**WHAT YOU ARE ASKED TO DO**
What you return must match the records below exactly, apart from the omitted pictures.
----- DATA EXCERPTS -----
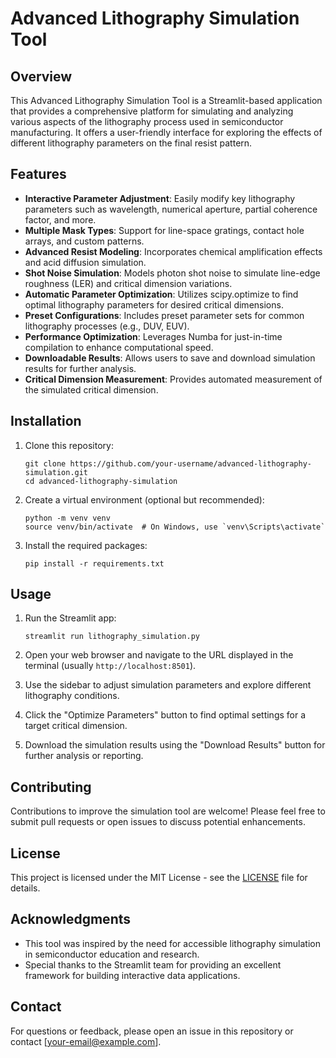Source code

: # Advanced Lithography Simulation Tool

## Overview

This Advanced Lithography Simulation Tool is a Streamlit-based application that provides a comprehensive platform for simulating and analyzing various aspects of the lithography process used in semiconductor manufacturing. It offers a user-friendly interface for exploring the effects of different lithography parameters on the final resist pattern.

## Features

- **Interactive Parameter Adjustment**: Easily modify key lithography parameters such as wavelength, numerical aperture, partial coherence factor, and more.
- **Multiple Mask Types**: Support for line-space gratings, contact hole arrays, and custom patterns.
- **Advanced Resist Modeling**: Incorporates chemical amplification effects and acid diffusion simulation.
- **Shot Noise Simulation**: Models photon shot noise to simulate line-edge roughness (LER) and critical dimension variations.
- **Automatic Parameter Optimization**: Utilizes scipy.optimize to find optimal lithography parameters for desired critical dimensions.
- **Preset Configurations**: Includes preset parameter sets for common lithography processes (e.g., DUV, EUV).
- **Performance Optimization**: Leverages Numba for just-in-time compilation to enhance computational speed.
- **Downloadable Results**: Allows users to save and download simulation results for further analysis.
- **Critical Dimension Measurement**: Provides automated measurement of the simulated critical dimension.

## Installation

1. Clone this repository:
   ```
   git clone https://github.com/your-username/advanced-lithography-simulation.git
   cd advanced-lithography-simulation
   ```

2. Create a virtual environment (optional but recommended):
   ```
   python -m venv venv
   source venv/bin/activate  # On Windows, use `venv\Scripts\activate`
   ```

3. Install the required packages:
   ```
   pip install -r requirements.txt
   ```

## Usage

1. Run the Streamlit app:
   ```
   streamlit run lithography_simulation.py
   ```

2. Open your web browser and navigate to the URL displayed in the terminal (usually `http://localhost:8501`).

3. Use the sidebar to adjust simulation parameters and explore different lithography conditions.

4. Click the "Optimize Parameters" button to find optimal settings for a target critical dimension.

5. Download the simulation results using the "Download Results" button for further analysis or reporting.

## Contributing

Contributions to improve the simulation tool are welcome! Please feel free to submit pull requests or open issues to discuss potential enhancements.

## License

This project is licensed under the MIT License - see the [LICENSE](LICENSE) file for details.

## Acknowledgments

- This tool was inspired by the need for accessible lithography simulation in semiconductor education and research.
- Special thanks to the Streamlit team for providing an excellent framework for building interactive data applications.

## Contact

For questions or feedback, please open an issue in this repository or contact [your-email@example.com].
-----
**RESPONSE**
Source code

: # Advanced Lithography Simulation Tool

## Overview

This Advanced Lithography Simulation Tool is a Streamlit-based application that provides a comprehensive platform for simulating and analyzing various aspects of the lithography process used in semiconductor manufacturing. It offers a user-friendly interface for exploring the effects of different lithography parameters on the final resist pattern.

## Features

- **Interactive Parameter Adjustment**: Easily modify key lithography parameters such as wavelength, numerical aperture, partial coherence factor, and more.
- **Multiple Mask Types**: Support for line-space gratings, contact hole arrays, and custom patterns.
- **Advanced Resist Modeling**: Incorporates chemical amplification effects and acid diffusion simulation.
- **Shot Noise Simulation**: Models photon shot noise to simulate line-edge roughness (LER) and critical dimension variations.
- **Automatic Parameter Optimization**: Utilizes scipy.optimize to find optimal lithography parameters for desired critical dimensions.
- **Preset Configurations**: Includes preset parameter sets for common lithography processes (e.g., DUV, EUV).
- **Performance Optimization**: Leverages Numba for just-in-time compilation to enhance computational speed.
- **Downloadable Results**: Allows users to save and download simulation results for further analysis.
- **Critical Dimension Measurement**: Provides automated measurement of the simulated critical dimension.

## Installation

1. Clone this repository:
   ```
   git clone https://github.com/your-username/advanced-lithography-simulation.git
   cd advanced-lithography-simulation
   ```

2. Create a virtual environment (optional but recommended):
   ```
   python -m venv venv
   source venv/bin/activate  # On Windows, use `venv\Scripts\activate`
   ```

3. Install the required packages:
   ```
   pip install -r requirements.txt
   ```

## Usage

1. Run the Streamlit app:
   ```
   streamlit run lithography_simulation.py
   ```

2. Open your web browser and navigate to the URL displayed in the terminal (usually `http://localhost:8501`).

3. Use the sidebar to adjust simulation parameters and explore different lithography conditions.

4. Click the "Optimize Parameters" button to find optimal settings for a target critical dimension.

5. Download the simulation results using the "Download Results" button for further analysis or reporting.

## Contributing

Contributions to improve the simulation tool are welcome! Please feel free to submit pull requests or open issues to discuss potential enhancements.

## License

This project is licensed under the MIT License - see the [LICENSE](LICENSE) file for details.

## Acknowledgments

- This tool was inspired by the need for accessible lithography simulation in semiconductor education and research.
- Special thanks to the Streamlit team for providing an excellent framework for building interactive data applications.

## Contact

For questions or feedback, please open an issue in this repository or contact [your-email@example.com].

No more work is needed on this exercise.